• _DATA LISTING_:
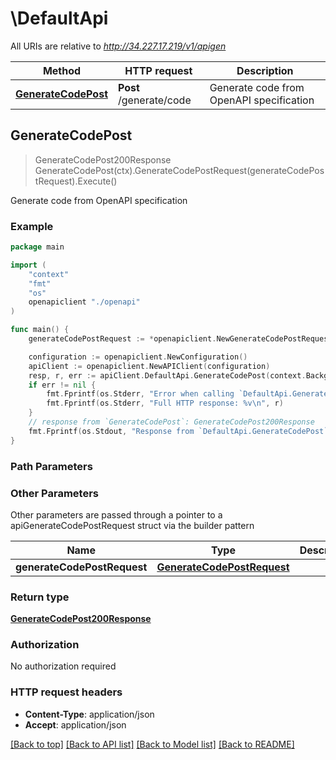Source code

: # \DefaultApi

All URIs are relative to *http://34.227.17.219/v1/apigen*

Method | HTTP request | Description
------------- | ------------- | -------------
[**GenerateCodePost**](DefaultApi.md#GenerateCodePost) | **Post** /generate/code | Generate code from OpenAPI specification



## GenerateCodePost

> GenerateCodePost200Response GenerateCodePost(ctx).GenerateCodePostRequest(generateCodePostRequest).Execute()

Generate code from OpenAPI specification

### Example

```go
package main

import (
    "context"
    "fmt"
    "os"
    openapiclient "./openapi"
)

func main() {
    generateCodePostRequest := *openapiclient.NewGenerateCodePostRequest("Language_example", "OpenAPIUrl_example") // GenerateCodePostRequest | 

    configuration := openapiclient.NewConfiguration()
    apiClient := openapiclient.NewAPIClient(configuration)
    resp, r, err := apiClient.DefaultApi.GenerateCodePost(context.Background()).GenerateCodePostRequest(generateCodePostRequest).Execute()
    if err != nil {
        fmt.Fprintf(os.Stderr, "Error when calling `DefaultApi.GenerateCodePost``: %v\n", err)
        fmt.Fprintf(os.Stderr, "Full HTTP response: %v\n", r)
    }
    // response from `GenerateCodePost`: GenerateCodePost200Response
    fmt.Fprintf(os.Stdout, "Response from `DefaultApi.GenerateCodePost`: %v\n", resp)
}
```

### Path Parameters



### Other Parameters

Other parameters are passed through a pointer to a apiGenerateCodePostRequest struct via the builder pattern


Name | Type | Description  | Notes
------------- | ------------- | ------------- | -------------
 **generateCodePostRequest** | [**GenerateCodePostRequest**](GenerateCodePostRequest.md) |  | 

### Return type

[**GenerateCodePost200Response**](GenerateCodePost200Response.md)

### Authorization

No authorization required

### HTTP request headers

- **Content-Type**: application/json
- **Accept**: application/json

[[Back to top]](#) [[Back to API list]](../README.md#documentation-for-api-endpoints)
[[Back to Model list]](../README.md#documentation-for-models)
[[Back to README]](../README.md)

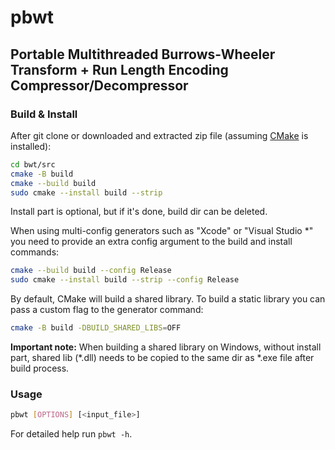 # pbwt

## Portable Multithreaded Burrows-Wheeler Transform + Run Length Encoding Compressor/Decompressor

### Build & Install

After git clone or downloaded and extracted zip file (assuming [CMake](https://cmake.org/download/) is installed):

```sh
cd bwt/src
cmake -B build
cmake --build build
sudo cmake --install build --strip
```

Install part is optional, but if it's done, build dir can be deleted.

When using multi-config generators such as "Xcode" or "Visual Studio \*" you need to provide an extra config argument to the build and install commands:

```sh
cmake --build build --config Release
sudo cmake --install build --strip --config Release
```

By default, CMake will build a shared library. To build a static library you can pass a custom flag to the generator command:

```sh
cmake -B build -DBUILD_SHARED_LIBS=OFF
```

**Important note:** When building a shared library on Windows, without install part, shared lib (\*.dll) needs to be copied to the same dir as \*.exe file after build process.

### Usage

```sh
pbwt [OPTIONS] [<input_file>]
```

For detailed help run `pbwt -h`.
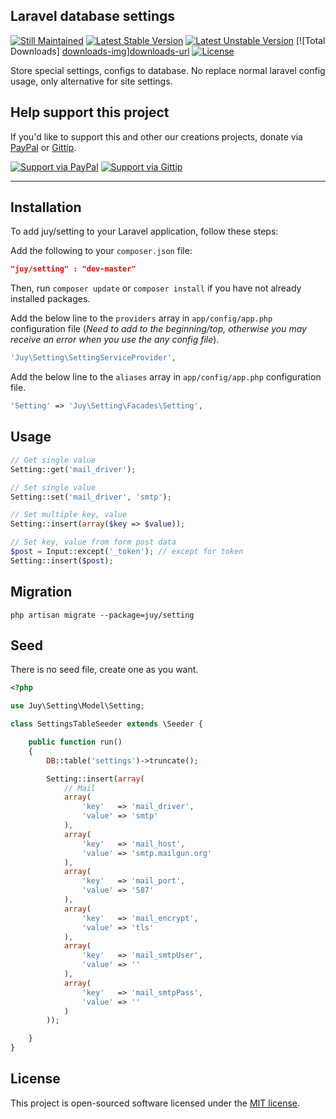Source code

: ## Laravel database settings
[![Still Maintained][stillmaintained-img]][stillmaintained-url] [![Latest Stable Version][version-img]][version-url] [![Latest Unstable Version][unstable-img]][unstable-url] [![Total Downloads] [downloads-img]][downloads-url] [![License][license-img]][license-url]

Store special settings, configs to database. No replace normal laravel config usage, only alternative for site settings.

## Help support this project
If you'd like to support this and other our creations projects, donate via [PayPal][paypal-donate-url] or [Gittip][gittip-donate-url].

[![Support via PayPal][paypal-donate-img]][paypal-donate-url] [![Support via Gittip][gittip-donate-img]][gittip-donate-url]

----------
## Installation
To add juy/setting to your Laravel application, follow these steps:

Add the following to your `composer.json` file:

```json
"juy/setting" : "dev-master"
```

Then, run `composer update` or `composer install` if you have not already installed packages.

Add the below line to the `providers` array in `app/config/app.php` configuration file (*Need to add to the beginning/top, otherwise you may receive an error when you use the any config file*).

```php
'Juy\Setting\SettingServiceProvider',
```

Add the below line to the `aliases` array in `app/config/app.php` configuration file.

```php
'Setting' => 'Juy\Setting\Facades\Setting',
```
## Usage

```php
// Get single value
Setting::get('mail_driver');

// Set single value
Setting::set('mail_driver', 'smtp');

// Set multiple key, value
Setting::insert(array($key => $value));

// Set key, value from form post data
$post = Input::except('_token'); // except for token
Setting::insert($post);
```

## Migration

```shell
php artisan migrate --package=juy/setting
```

## Seed
There is no seed file, create one as you want.

```php
<?php

use Juy\Setting\Model\Setting;

class SettingsTableSeeder extends \Seeder {

	public function run()
	{
		DB::table('settings')->truncate();

		Setting::insert(array(
			// Mail
			array(
				'key'	=> 'mail_driver',
				'value'	=> 'smtp'
			),
			array(
				'key'	=> 'mail_host',
				'value'	=> 'smtp.mailgun.org'
			),
			array(
				'key'	=> 'mail_port',
				'value'	=> '587'
			),
			array(
				'key'	=> 'mail_encrypt',
				'value'	=> 'tls'
			),
			array(
				'key'	=> 'mail_smtpUser',
				'value'	=> ''
			),
			array(
				'key'	=> 'mail_smtpPass',
				'value'	=> ''
			)
		));

	}
}
```
## License
This project is open-sourced software licensed under the [MIT license][mit-url].

[version-img]: https://poser.pugx.org/juy/setting/v/stable.png
[version-url]: https://packagist.org/packages/juy/setting
[unstable-img]: https://poser.pugx.org/juy/setting/v/unstable.png
[unstable-url]: https://packagist.org/packages/juy/setting
[downloads-img]: https://poser.pugx.org/juy/setting/downloads.png
[downloads-url]: https://packagist.org/packages/juy/setting
[license-img]: https://poser.pugx.org/juy/setting/license.png
[license-url]: https://packagist.org/packages/juy/setting
[stillmaintained-img]: http://stillmaintained.com/juy/setting.png
[stillmaintained-url]: http://stillmaintained.com/juy/setting

[paypal-donate-img]: http://img.shields.io/badge/PayPal-donate-brightgreen.svg
[paypal-donate-url]: http://j.mp/1hON5YR
[gittip-donate-img]: http://img.shields.io/badge/Gittip-donate-brightgreen.svg
[gittip-donate-url]: https://www.gittip.com/angelside

[mit-url]: http://opensource.org/licenses/MIT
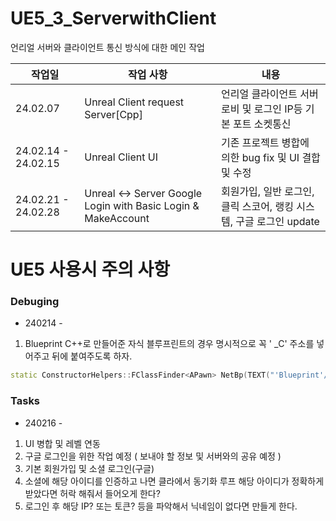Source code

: # UE5_3_ServerwithClient
언리얼 서버와 클라이언트 통신 방식에 대한 메인 작업

| 작업일 | 작업 사항 | 내용 |
|---|---|---|
|24.02.07| Unreal Client request Server[Cpp] | 언리얼 클라이언트 서버 로비 및 로그인 IP등 기본 포트 소켓통신|
|24.02.14 - 24.02.15| Unreal Client UI | 기존 프로젝트 병합에 의한 bug fix 및 UI 결합 및 수정 | 
|24.02.21 - 24.02.28| Unreal <-> Server Google Login with Basic Login & MakeAccount | 회원가입, 일반 로그인, 클릭 스코어, 랭킹 시스템, 구글 로그인 update |


# UE5 사용시 주의 사항
### Debuging
- 240214 - 
1. Blueprint  C++로 만들어준 자식 블루프린트의 경우 명시적으로 꼭 ' _C' 주소를 넣어주고 뒤에 붙여주도록 하자. 
  ```cpp
  static ConstructorHelpers::FClassFinder<APawn> NetBp(TEXT("'Blueprint'/Game/HitUP/Widgets/Actors/BPC_NetActor.BPC_NetActor_C'"));
  ```

### Tasks
- 240216 -
1. UI 병합 및 레벨 연동
2. 구글 로그인을 위한 작업 예정 ( 보내야 할 정보 및 서버와의 공유 예정 )
3. 기본 회원가입 및 소셜 로그인(구글)
4. 소셜에 해당 아이디를 인증하고 나면 클라에서 동기화 루프 해당 아이디가 정확하게 받았다면 허락 해줘서 들어오게 한다?
5. 로그인 후 해당 IP? 또는 토큰? 등을 파악해서 닉네임이 없다면 만들게 한다. 
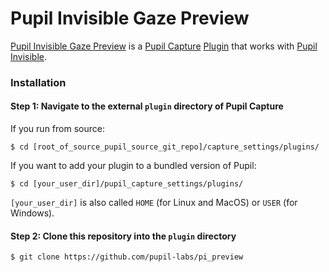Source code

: # Pupil Invisible Gaze Preview

[Pupil Invisible Gaze Preview][this-repo] is a [Pupil Capture][pupil-capture-docs] [Plugin][pupil-plugin-docs] that works with [Pupil Invisible][pupil-invisible].

### Installation

#### Step 1: Navigate to the external `plugin` directory of Pupil Capture

If you run from source:
```
$ cd [root_of_source_pupil_source_git_repo]/capture_settings/plugins/
```

If you want to add your plugin to a bundled version of Pupil:
```
$ cd [your_user_dir]/pupil_capture_settings/plugins/
```
`[your_user_dir]` is also called `HOME` (for Linux and MacOS) or `USER` (for Windows).

#### Step 2: Clone this repository into the `plugin` directory

```
$ git clone https://github.com/pupil-labs/pi_preview
```





[this-repo]: https://github.com/pupil-labs/pi_preview
[pupil-capture-docs]: https://docs.pupil-labs.com/#pupil-capture
[pupil-plugin-docs]: https://docs.pupil-labs.com/#plugin-guide
[pupil-invisible]: #
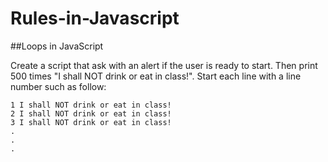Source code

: # Rules-in-Javascript
##Loops in JavaScript

Create a script that ask with an alert if the user is ready to start. Then print 500 times "I shall NOT drink or eat in class!". Start each line with a line number such as follow:

```
1 I shall NOT drink or eat in class!
2 I shall NOT drink or eat in class!
3 I shall NOT drink or eat in class!
.
.
.
```

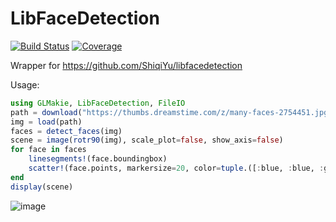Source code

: # LibFaceDetection

[![Build Status](https://github.com/SimonDanisch/LibFaceDetection.jl/workflows/CI/badge.svg)](https://github.com/SimonDanisch/LibFaceDetection.jl/actions)
[![Coverage](https://codecov.io/gh/SimonDanisch/LibFaceDetection.jl/branch/master/graph/badge.svg)](https://codecov.io/gh/SimonDanisch/LibFaceDetection.jl)

Wrapper for https://github.com/ShiqiYu/libfacedetection

Usage:

```julia
using GLMakie, LibFaceDetection, FileIO
path = download("https://thumbs.dreamstime.com/z/many-faces-2754451.jpg", "faces.jpg")
img = load(path)
faces = detect_faces(img)
scene = image(rotr90(img), scale_plot=false, show_axis=false)
for face in faces
    linesegments!(face.boundingbox)
    scatter!(face.points, markersize=20, color=tuple.([:blue, :blue, :green, :red, :red], 0.4))
end
display(scene)
```

![image](https://user-images.githubusercontent.com/1010467/100922072-b4c29580-34dd-11eb-9c03-1c0310260f24.png)

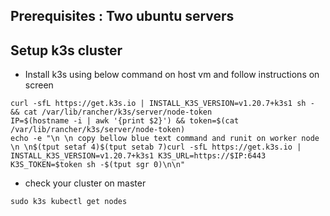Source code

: ## **Prerequisites :** Two ubuntu servers 

## **Setup k3s cluster**
- Install k3s using below command on host vm and follow instructions on screen
```
curl -sfL https://get.k3s.io | INSTALL_K3S_VERSION=v1.20.7+k3s1 sh - && cat /var/lib/rancher/k3s/server/node-token
IP=$(hostname -i | awk '{print $2}') && token=$(cat /var/lib/rancher/k3s/server/node-token)
echo -e "\n \n copy bellow blue text command and runit on worker node \n \n$(tput setaf 4)$(tput setab 7)curl -sfL https://get.k3s.io | INSTALL_K3S_VERSION=v1.20.7+k3s1 K3S_URL=https://$IP:6443 K3S_TOKEN=$token sh -$(tput sgr 0)\n\n"
```
- check your cluster on master 
```
sudo k3s kubectl get nodes
```
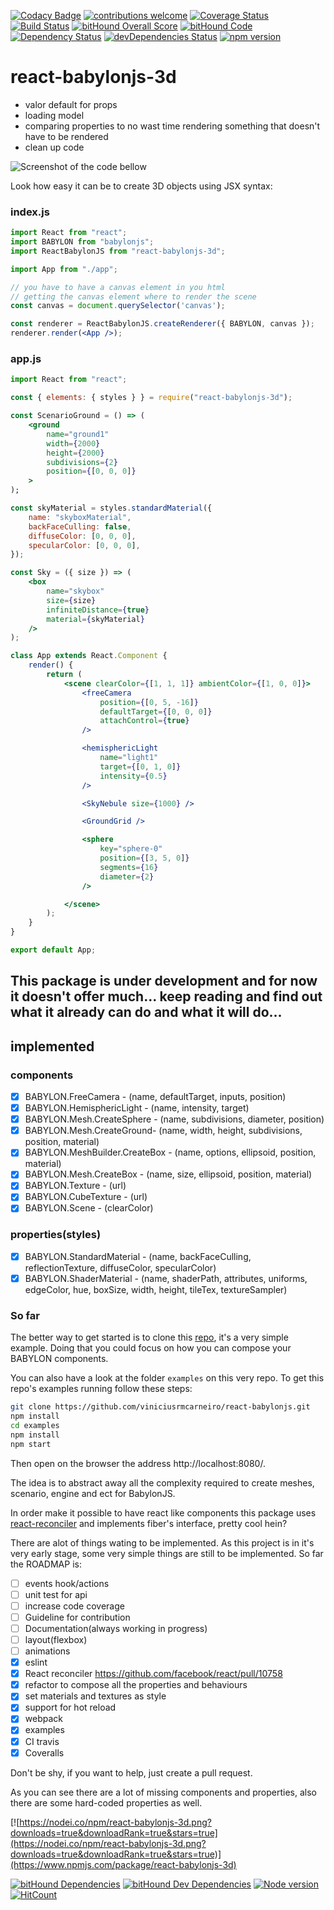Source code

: [![Codacy Badge](https://api.codacy.com/project/badge/Grade/e2a161decf69444c92ced98bc3c572c6)](https://www.codacy.com/app/viniciusrmcarneiro/react-babylonjs?utm_source=github.com&utm_medium=referral&utm_content=viniciusrmcarneiro/react-babylonjs&utm_campaign=badger)
[![contributions welcome](https://img.shields.io/badge/contributions-welcome-brightgreen.svg?style=flat)](https://github.com/viniciusrmcarneiro/react-babylonjs/issues)
[![Coverage Status](https://coveralls.io/repos/github/viniciusrmcarneiro/react-babylonjs/badge.svg?branch=master)](https://coveralls.io/github/viniciusrmcarneiro/react-babylonjs?branch=master)
[![Build Status](https://travis-ci.org/viniciusrmcarneiro/react-babylonjs.svg)](https://travis-ci.org/viniciusrmcarneiro/react-babylonjs)
[![bitHound Overall Score](https://www.bithound.io/github/viniciusrmcarneiro/react-babylonjs/badges/score.svg)](https://www.bithound.io/github/viniciusrmcarneiro/react-babylonjs)
[![bitHound Code](https://www.bithound.io/github/viniciusrmcarneiro/react-babylonjs/badges/code.svg)](https://www.bithound.io/github/viniciusrmcarneiro/react-babylonjs)
[![Dependency Status](https://david-dm.org/viniciusrmcarneiro/react-babylonjs.svg)](https://david-dm.org/viniciusrmcarneiro/react-babylonjs)
[![devDependencies Status](https://david-dm.org/viniciusrmcarneiro/react-babylonjs/dev-status.svg)](https://david-dm.org/viniciusrmcarneiro/react-babylonjs?type=dev)
[![npm version](https://badge.fury.io/js/react-babylonjs-3d.svg)](https://badge.fury.io/js/react-babylonjs-3d)

# react-babylonjs-3d
- valor default for props
- loading model
- comparing properties to no wast time rendering something that doesn't have to be rendered
- clean up code


![Screenshot of the code bellow][screenshot1]

Look how easy it can be to create 3D objects using JSX syntax:
### index.js
```jsx
import React from "react";
import BABYLON from "babylonjs";
import ReactBabylonJS from "react-babylonjs-3d";

import App from "./app";

// you have to have a canvas element in you html
// getting the canvas element where to render the scene
const canvas = document.querySelector('canvas');

const renderer = ReactBabylonJS.createRenderer({ BABYLON, canvas });
renderer.render(<App />);
```

### app.js
```jsx
import React from "react";

const { elements: { styles } } = require("react-babylonjs-3d");

const ScenarioGround = () => (
    <ground
        name="ground1"
        width={2000}
        height={2000}
        subdivisions={2}
        position={[0, 0, 0]}
    >
);
```
```jsx
const skyMaterial = styles.standardMaterial({
    name: "skyboxMaterial",
    backFaceCulling: false,
    diffuseColor: [0, 0, 0],
    specularColor: [0, 0, 0],
});
```
```jsx
const Sky = ({ size }) => (
    <box
        name="skybox"
        size={size}
        infiniteDistance={true}
        material={skyMaterial}
    />
);
```
```jsx
class App extends React.Component {
    render() {
        return (
            <scene clearColor={[1, 1, 1]} ambientColor={[1, 0, 0]}>
                <freeCamera
                    position={[0, 5, -16]}
                    defaultTarget={[0, 0, 0]}
                    attachControl={true}
                />

                <hemisphericLight
                    name="light1"
                    target={[0, 1, 0]}
                    intensity={0.5}
                />

                <SkyNebule size={1000} />

                <GroundGrid />

                <sphere
                    key="sphere-0"
                    position={[3, 5, 0]}
                    segments={16}
                    diameter={2}
                />

            </scene>
        );
    }
}

export default App;
```

## This package is under development and for now it doesn't offer much... keep reading and find out what it already can do and what it will do...

## implemented
### components
- [x] BABYLON.FreeCamera - (name, defaultTarget, inputs, position)
- [x] BABYLON.HemisphericLight - (name, intensity, target)
- [x] BABYLON.Mesh.CreateSphere - (name, subdivisions, diameter, position)
- [x] BABYLON.Mesh.CreateGround- (name, width, height, subdivisions, position, material)
- [x] BABYLON.MeshBuilder.CreateBox - (name, options, ellipsoid, position, material)
- [x] BABYLON.Mesh.CreateBox - (name, size, ellipsoid, position, material)
- [x] BABYLON.Texture - (url)
- [x] BABYLON.CubeTexture - (url)
- [x] BABYLON.Scene - (clearColor)

### properties(styles)
- [x] BABYLON.StandardMaterial - (name, backFaceCulling, reflectionTexture, diffuseColor, specularColor)
- [x] BABYLON.ShaderMaterial - (name, shaderPath, attributes, uniforms, edgeColor, hue, boxSize, width, height, tileTex, textureSampler)

### So far
The better way to get started is to clone this [repo](https://github.com/viniciusrmcarneiro/react-babylonjs-3d-example), it's a very simple example. Doing that you could focus on how you can compose your BABYLON components.

You can also have a look at the folder `examples` on this very repo.
To get this repo's examples running follow these steps:
```bash
git clone https://github.com/viniciusrmcarneiro/react-babylonjs.git
npm install
cd examples
npm install
npm start
```
Then open on the browser the address http://localhost:8080/.

The idea is to abstract away all the complexity required to create meshes, scenario, engine and ect for BabylonJS.

In order make it possible to have react like components this package uses [react-reconciler](https://www.npmjs.com/package/react-reconciler) and implements fiber's interface, pretty cool hein?


There are alot of things wating to be implemented. As this project is in it's very early stage, some very simple things are still to be implemented. So far the ROADMAP is:
- [ ] events hook/actions
- [ ] unit test for api
- [ ] increase code coverage
- [ ] Guideline for contribution
- [ ] Documentation(always working in progress)
- [ ] layout(flexbox)
- [ ] animations
- [x] eslint
- [x] React reconciler <https://github.com/facebook/react/pull/10758>
- [x] refactor to compose all the properties and behaviours
- [x] set materials and textures as style
- [x] support for hot reload
- [x] webpack
- [x] examples
- [x] CI travis
- [x] Coveralls

Don't be shy, if you want to help, just create a pull request.


As you can see there are a lot of missing components and properties, also there are some hard-coded properties as well.

[![https://nodei.co/npm/react-babylonjs-3d.png?downloads=true&downloadRank=true&stars=true](https://nodei.co/npm/react-babylonjs-3d.png?downloads=true&downloadRank=true&stars=true)](https://www.npmjs.com/package/react-babylonjs-3d)

[![bitHound Dependencies](https://www.bithound.io/github/viniciusrmcarneiro/react-babylonjs/badges/dependencies.svg)](https://www.bithound.io/github/viniciusrmcarneiro/react-babylonjs/master/dependencies/npm)
[![bitHound Dev Dependencies](https://www.bithound.io/github/viniciusrmcarneiro/react-babylonjs/badges/devDependencies.svg)](https://www.bithound.io/github/viniciusrmcarneiro/react-babylonjs/master/dependencies/npm)
[![Node version](https://img.shields.io/node/v/react-babylonjs-3d.svg?style=flat)](https://github.com/viniciusrmcarneiro/react-babylonjs)
[![HitCount](http://hits.dwyl.com/viniciusrmcarneiro/react-babylonjs.svg)](http://hits.dwyl.com/viniciusrmcarneiro/react-babylonjs)

[screenshot1]: https://github.com/viniciusrmcarneiro/react-babylonjs/raw/master/docs/images/screenshot.png "Sky, Ground and a Sphere"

• _TASK STATEMENT_: Nothing but the lines from the one containing "- [x] Coveralls" through the last line of the material should be returned, each exactly as written, both ends included.

• _REPLY TO THE EXERCISE_:
- [x] Coveralls

Don't be shy, if you want to help, just create a pull request.


As you can see there are a lot of missing components and properties, also there are some hard-coded properties as well.

[![https://nodei.co/npm/react-babylonjs-3d.png?downloads=true&downloadRank=true&stars=true](https://nodei.co/npm/react-babylonjs-3d.png?downloads=true&downloadRank=true&stars=true)](https://www.npmjs.com/package/react-babylonjs-3d)

[![bitHound Dependencies](https://www.bithound.io/github/viniciusrmcarneiro/react-babylonjs/badges/dependencies.svg)](https://www.bithound.io/github/viniciusrmcarneiro/react-babylonjs/master/dependencies/npm)
[![bitHound Dev Dependencies](https://www.bithound.io/github/viniciusrmcarneiro/react-babylonjs/badges/devDependencies.svg)](https://www.bithound.io/github/viniciusrmcarneiro/react-babylonjs/master/dependencies/npm)
[![Node version](https://img.shields.io/node/v/react-babylonjs-3d.svg?style=flat)](https://github.com/viniciusrmcarneiro/react-babylonjs)
[![HitCount](http://hits.dwyl.com/viniciusrmcarneiro/react-babylonjs.svg)](http://hits.dwyl.com/viniciusrmcarneiro/react-babylonjs)

[screenshot1]: https://github.com/viniciusrmcarneiro/react-babylonjs/raw/master/docs/images/screenshot.png "Sky, Ground and a Sphere"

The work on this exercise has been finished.